Once you have checked each line below, report only the number of lines that contain the word "well".

(Document images with source code)
--
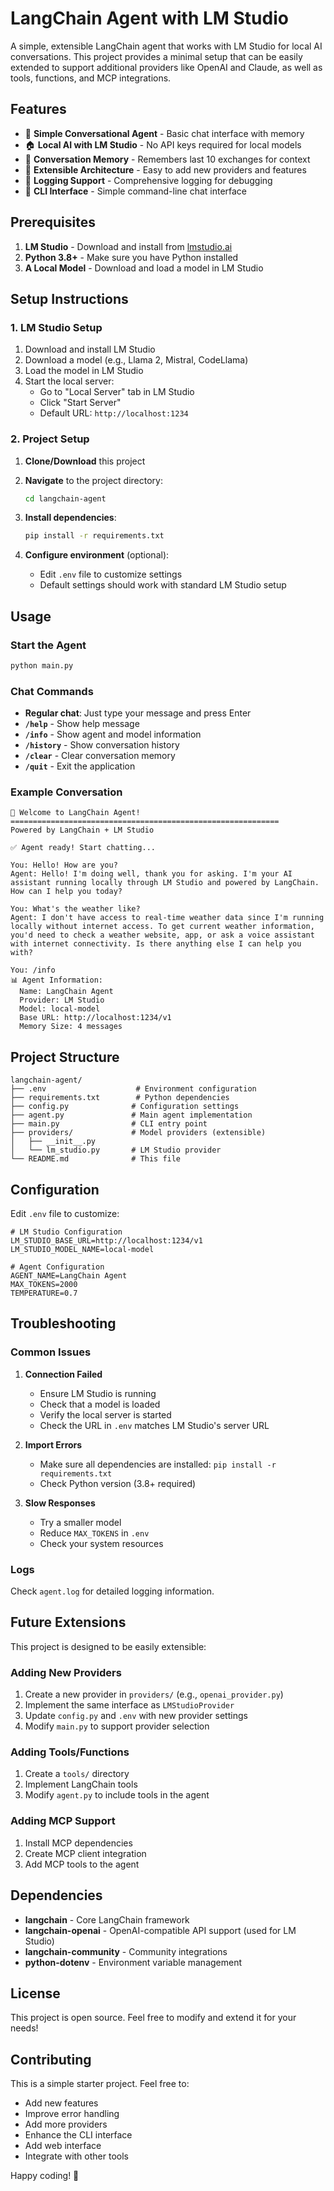 # LangChain Agent with LM Studio

A simple, extensible LangChain agent that works with LM Studio for local AI conversations. This project provides a minimal setup that can be easily extended to support additional providers like OpenAI and Claude, as well as tools, functions, and MCP integrations.

## Features

- 🤖 **Simple Conversational Agent** - Basic chat interface with memory
- 🏠 **Local AI with LM Studio** - No API keys required for local models
- 💾 **Conversation Memory** - Remembers last 10 exchanges for context
- 🔧 **Extensible Architecture** - Easy to add new providers and features
- 📝 **Logging Support** - Comprehensive logging for debugging
- 🎯 **CLI Interface** - Simple command-line chat interface

## Prerequisites

1. **LM Studio** - Download and install from [lmstudio.ai](https://lmstudio.ai)
2. **Python 3.8+** - Make sure you have Python installed
3. **A Local Model** - Download and load a model in LM Studio

## Setup Instructions

### 1. LM Studio Setup

1. Download and install LM Studio
2. Download a model (e.g., Llama 2, Mistral, CodeLlama)
3. Load the model in LM Studio
4. Start the local server:
   - Go to "Local Server" tab in LM Studio
   - Click "Start Server"
   - Default URL: `http://localhost:1234`

### 2. Project Setup

1. **Clone/Download** this project
2. **Navigate** to the project directory:
   ```bash
   cd langchain-agent
   ```

3. **Install dependencies**:
   ```bash
   pip install -r requirements.txt
   ```

4. **Configure environment** (optional):
   - Edit `.env` file to customize settings
   - Default settings should work with standard LM Studio setup

## Usage

### Start the Agent

```bash
python main.py
```

### Chat Commands

- **Regular chat**: Just type your message and press Enter
- **`/help`** - Show help message
- **`/info`** - Show agent and model information
- **`/history`** - Show conversation history
- **`/clear`** - Clear conversation memory
- **`/quit`** - Exit the application

### Example Conversation

```
🤖 Welcome to LangChain Agent!
============================================================
Powered by LangChain + LM Studio

✅ Agent ready! Start chatting...

You: Hello! How are you?
Agent: Hello! I'm doing well, thank you for asking. I'm your AI assistant running locally through LM Studio and powered by LangChain. How can I help you today?

You: What's the weather like?
Agent: I don't have access to real-time weather data since I'm running locally without internet access. To get current weather information, you'd need to check a weather website, app, or ask a voice assistant with internet connectivity. Is there anything else I can help you with?

You: /info
📊 Agent Information:
  Name: LangChain Agent
  Provider: LM Studio
  Model: local-model
  Base URL: http://localhost:1234/v1
  Memory Size: 4 messages
```

## Project Structure

```
langchain-agent/
├── .env                    # Environment configuration
├── requirements.txt        # Python dependencies
├── config.py              # Configuration settings
├── agent.py               # Main agent implementation
├── main.py                # CLI entry point
├── providers/             # Model providers (extensible)
│   ├── __init__.py
│   └── lm_studio.py       # LM Studio provider
└── README.md              # This file
```

## Configuration

Edit `.env` file to customize:

```env
# LM Studio Configuration
LM_STUDIO_BASE_URL=http://localhost:1234/v1
LM_STUDIO_MODEL_NAME=local-model

# Agent Configuration
AGENT_NAME=LangChain Agent
MAX_TOKENS=2000
TEMPERATURE=0.7
```

## Troubleshooting

### Common Issues

1. **Connection Failed**
   - Ensure LM Studio is running
   - Check that a model is loaded
   - Verify the local server is started
   - Check the URL in `.env` matches LM Studio's server URL

2. **Import Errors**
   - Make sure all dependencies are installed: `pip install -r requirements.txt`
   - Check Python version (3.8+ required)

3. **Slow Responses**
   - Try a smaller model
   - Reduce `MAX_TOKENS` in `.env`
   - Check your system resources

### Logs

Check `agent.log` for detailed logging information.

## Future Extensions

This project is designed to be easily extensible:

### Adding New Providers

1. Create a new provider in `providers/` (e.g., `openai_provider.py`)
2. Implement the same interface as `LMStudioProvider`
3. Update `config.py` and `.env` with new provider settings
4. Modify `main.py` to support provider selection

### Adding Tools/Functions

1. Create a `tools/` directory
2. Implement LangChain tools
3. Modify `agent.py` to include tools in the agent

### Adding MCP Support

1. Install MCP dependencies
2. Create MCP client integration
3. Add MCP tools to the agent

## Dependencies

- **langchain** - Core LangChain framework
- **langchain-openai** - OpenAI-compatible API support (used for LM Studio)
- **langchain-community** - Community integrations
- **python-dotenv** - Environment variable management

## License

This project is open source. Feel free to modify and extend it for your needs!

## Contributing

This is a simple starter project. Feel free to:
- Add new features
- Improve error handling
- Add more providers
- Enhance the CLI interface
- Add web interface
- Integrate with other tools

Happy coding! 🚀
--
Finished task:
2